Disabling Resident Protection on client to improve performance

I work in a school division with 100’s of computers. We push out Avast to the clients and so far, it is working quite well. Our Librarians use a product called Library Pro and for some reason this program runs terribly slow, ok painfully slow. We traced the cause of this problem to the Resident Protection in Avast which is set to ‘custom’ on every computer.

Temporary fix: If we ‘disable’ Resident Protection through the settings on the client end, the Library Pro software starts performing like it should.

The problem: Everytime our Librarians shutdown their computers at the end of the day and log on the next day, Resident Protection is set to ‘custom’ again and they have to go in and ‘disable’ it on a daily basis.

Question: Is there a way we can prevent this from happening either at the client end or at the server end with a custom deployment just for librarian computers?

Thanks.

i believe u can make exceptions for programs to be scanned

is the program accessing network which causes avast to start scanning or something?
or making a lot of disk IO (accessing a local db or something)? (since u solve it by disabling the resident provider it sounds more like the access to disk)

I tried excluding the program from being scanned in the Settings on the client side (i couldn’t find a way to do it on the server side). In Settings it says ‘These settings affects all parts of avast, except for the resident protection.’ Consequently this did not fix my problem. Thanks for the tip though and I can always take more.

BTW, the program does access a database on a networked server.

There are actually two exclusion lists - one for the on-demand scanners (it’s the one you saw), and then one for the Standard Shield provider (which is the one you’re looking for - it’s in the settings of the Standard Shield resident provider).
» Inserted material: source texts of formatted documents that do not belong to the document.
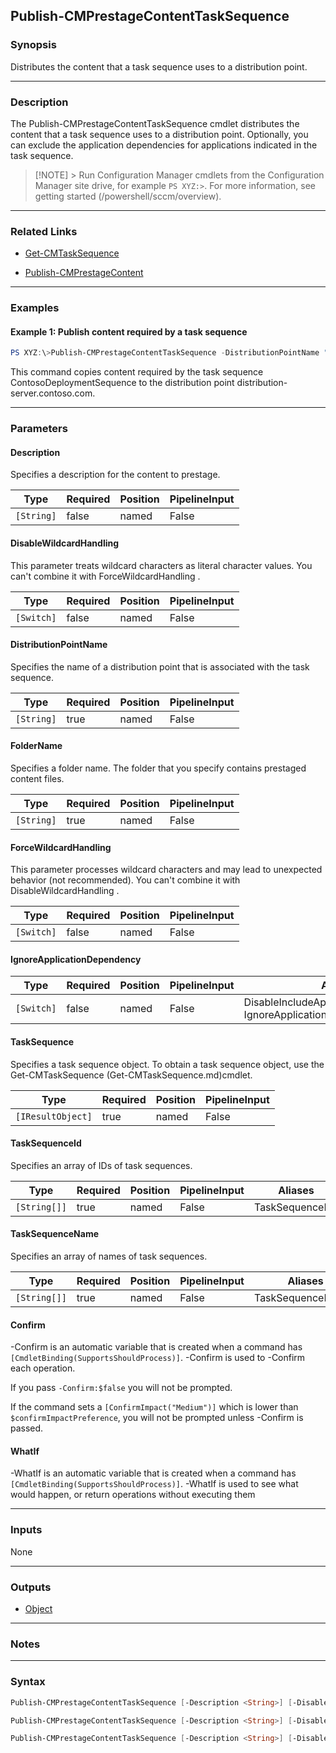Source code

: Publish-CMPrestageContentTaskSequence
-------------------------------------




### Synopsis
Distributes the content that a task sequence uses to a distribution point.



---


### Description

The Publish-CMPrestageContentTaskSequence cmdlet distributes the content that a task sequence uses to a distribution point. Optionally, you can exclude the application dependencies for applications indicated in the task sequence.



> [!NOTE] > Run Configuration Manager cmdlets from the Configuration Manager site drive, for example `PS XYZ:>`. For more information, see getting started (/powershell/sccm/overview).



---


### Related Links
* [Get-CMTaskSequence](Get-CMTaskSequence)



* [Publish-CMPrestageContent](Publish-CMPrestageContent)





---


### Examples
#### Example 1: Publish content required by a task sequence
```PowerShell
PS XYZ:\>Publish-CMPrestageContentTaskSequence -DistributionPointName "distribution-server.contoso.com" -FolderName "ToBePublished" -TaskSequenceName "ContosoDeploymentSequence"
```
This command copies content required by the task sequence ContosoDeploymentSequence to the distribution point distribution-server.contoso.com.


---


### Parameters
#### **Description**

Specifies a description for the content to prestage.






|Type      |Required|Position|PipelineInput|
|----------|--------|--------|-------------|
|`[String]`|false   |named   |False        |



#### **DisableWildcardHandling**

This parameter treats wildcard characters as literal character values. You can't combine it with ForceWildcardHandling .






|Type      |Required|Position|PipelineInput|
|----------|--------|--------|-------------|
|`[Switch]`|false   |named   |False        |



#### **DistributionPointName**

Specifies the name of a distribution point that is associated with the task sequence.






|Type      |Required|Position|PipelineInput|
|----------|--------|--------|-------------|
|`[String]`|true    |named   |False        |



#### **FolderName**

Specifies a folder name. The folder that you specify contains prestaged content files.






|Type      |Required|Position|PipelineInput|
|----------|--------|--------|-------------|
|`[String]`|true    |named   |False        |



#### **ForceWildcardHandling**

This parameter processes wildcard characters and may lead to unexpected behavior (not recommended). You can't combine it with DisableWildcardHandling .






|Type      |Required|Position|PipelineInput|
|----------|--------|--------|-------------|
|`[Switch]`|false   |named   |False        |



#### **IgnoreApplicationDependency**








|Type      |Required|Position|PipelineInput|Aliases                                                                |
|----------|--------|--------|-------------|-----------------------------------------------------------------------|
|`[Switch]`|false   |named   |False        |DisableIncludeApplicationDependencies<br/>IgnoreApplicationDependencies|



#### **TaskSequence**

Specifies a task sequence object. To obtain a task sequence object, use the Get-CMTaskSequence (Get-CMTaskSequence.md)cmdlet.






|Type             |Required|Position|PipelineInput|
|-----------------|--------|--------|-------------|
|`[IResultObject]`|true    |named   |False        |



#### **TaskSequenceId**

Specifies an array of IDs of task sequences.






|Type        |Required|Position|PipelineInput|Aliases        |
|------------|--------|--------|-------------|---------------|
|`[String[]]`|true    |named   |False        |TaskSequenceIds|



#### **TaskSequenceName**

Specifies an array of names of task sequences.






|Type        |Required|Position|PipelineInput|Aliases          |
|------------|--------|--------|-------------|-----------------|
|`[String[]]`|true    |named   |False        |TaskSequenceNames|



#### **Confirm**
-Confirm is an automatic variable that is created when a command has ```[CmdletBinding(SupportsShouldProcess)]```.
-Confirm is used to -Confirm each operation.

If you pass ```-Confirm:$false``` you will not be prompted.


If the command sets a ```[ConfirmImpact("Medium")]``` which is lower than ```$confirmImpactPreference```, you will not be prompted unless -Confirm is passed.

#### **WhatIf**
-WhatIf is an automatic variable that is created when a command has ```[CmdletBinding(SupportsShouldProcess)]```.
-WhatIf is used to see what would happen, or return operations without executing them


---


### Inputs
None





---


### Outputs
* [Object](https://learn.microsoft.com/en-us/dotnet/api/System.Object)






---


### Notes




---


### Syntax
```PowerShell
Publish-CMPrestageContentTaskSequence [-Description <String>] [-DisableWildcardHandling] -DistributionPointName <String> -FolderName <String> [-ForceWildcardHandling] [-IgnoreApplicationDependency] -TaskSequence <IResultObject> [-Confirm] [-WhatIf] [<CommonParameters>]
```
```PowerShell
Publish-CMPrestageContentTaskSequence [-Description <String>] [-DisableWildcardHandling] -DistributionPointName <String> -FolderName <String> [-ForceWildcardHandling] [-IgnoreApplicationDependency] -TaskSequenceId <String[]> [-Confirm] [-WhatIf] [<CommonParameters>]
```
```PowerShell
Publish-CMPrestageContentTaskSequence [-Description <String>] [-DisableWildcardHandling] -DistributionPointName <String> -FolderName <String> [-ForceWildcardHandling] [-IgnoreApplicationDependency] -TaskSequenceName <String[]> [-Confirm] [-WhatIf] [<CommonParameters>]
```
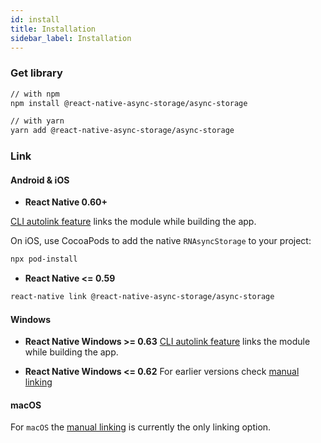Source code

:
 ```yaml
---
id: install
title: Installation
sidebar_label: Installation
---
```




### Get library

```bash
// with npm
npm install @react-native-async-storage/async-storage

// with yarn
yarn add @react-native-async-storage/async-storage
```

### Link

#### Android & iOS

- **React Native 0.60+**

[CLI autolink feature](https://github.com/react-native-community/cli/blob/master/docs/autolinking.md) links the module while building the app.

On iOS, use CocoaPods to add the native `RNAsyncStorage` to your project:

```bash
npx pod-install
```

- **React Native <= 0.59**


```bash
react-native link @react-native-async-storage/async-storage
```

#### Windows

- **React Native Windows >= 0.63**
[CLI autolink feature](https://microsoft.github.io/react-native-windows/docs/native-modules-autolinking) links the module while building the app.

- **React Native Windows <= 0.62**
For earlier versions check [manual linking](Linking.md)

#### macOS
For `macOS` the [manual linking](Linking.md) is currently the only linking option.
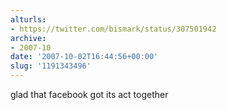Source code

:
 ```yaml
---
alturls:
- https://twitter.com/bismark/status/307501942
archive:
- 2007-10
date: '2007-10-02T16:44:56+00:00'
slug: '1191343496'
---
```


glad that facebook got its act together

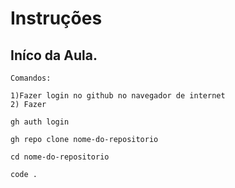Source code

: # Instruções

## Iníco da Aula.
```
Comandos:

1)Fazer login no github no navegador de internet
2) Fazer

gh auth login

gh repo clone nome-do-repositorio

cd nome-do-repositorio

code .

```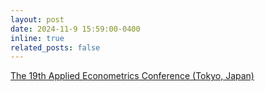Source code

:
 ```yaml
---
layout: post
date: 2024-11-9 15:59:00-0400
inline: true
related_posts: false
---
```


[The 19th Applied Econometrics Conference (Tokyo, Japan)](https://www.crepe.e.u-tokyo.ac.jp/en/CallforPaper2024_English.pdf)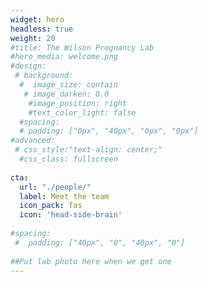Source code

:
 ```yaml
---
widget: hero
headless: true
weight: 20
#title: The Wilson Pregnancy Lab
#hero_media: welcome.png
#design:
 # background:
  #  image_size: contain
   # image_darken: 0.0
    #image_position: right
    #text_color_light: false
  #spacing:
  # padding: ["0px", "40px", "0px", "0px"]
#advanced:
 # css_style:"text-align: center;"
  #css_class: fullscreen
  
cta:
  url: "./people/"
  label: Meet the team
  icon_pack: fas
  icon: 'head-side-brain'
  
#spacing:
 #  padding: ["40px", "0", "40px", "0"]
   
##Put lab photo here when we get one
---
```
First, I’d suggest to find out what it is that avast! is scanning (at least I assume it’s scanning something); if you open the On-Access Scanner console on the target computer (you may have to enable this functionality, I’m not sure if it’s enabled by default in NetClients), switch to the expanded view, select Standard Shield from the list of providers and watch the “Last scanned” item.
Once you know what it is, you can add the corresponding mask into the list of Standard Shield exclusions.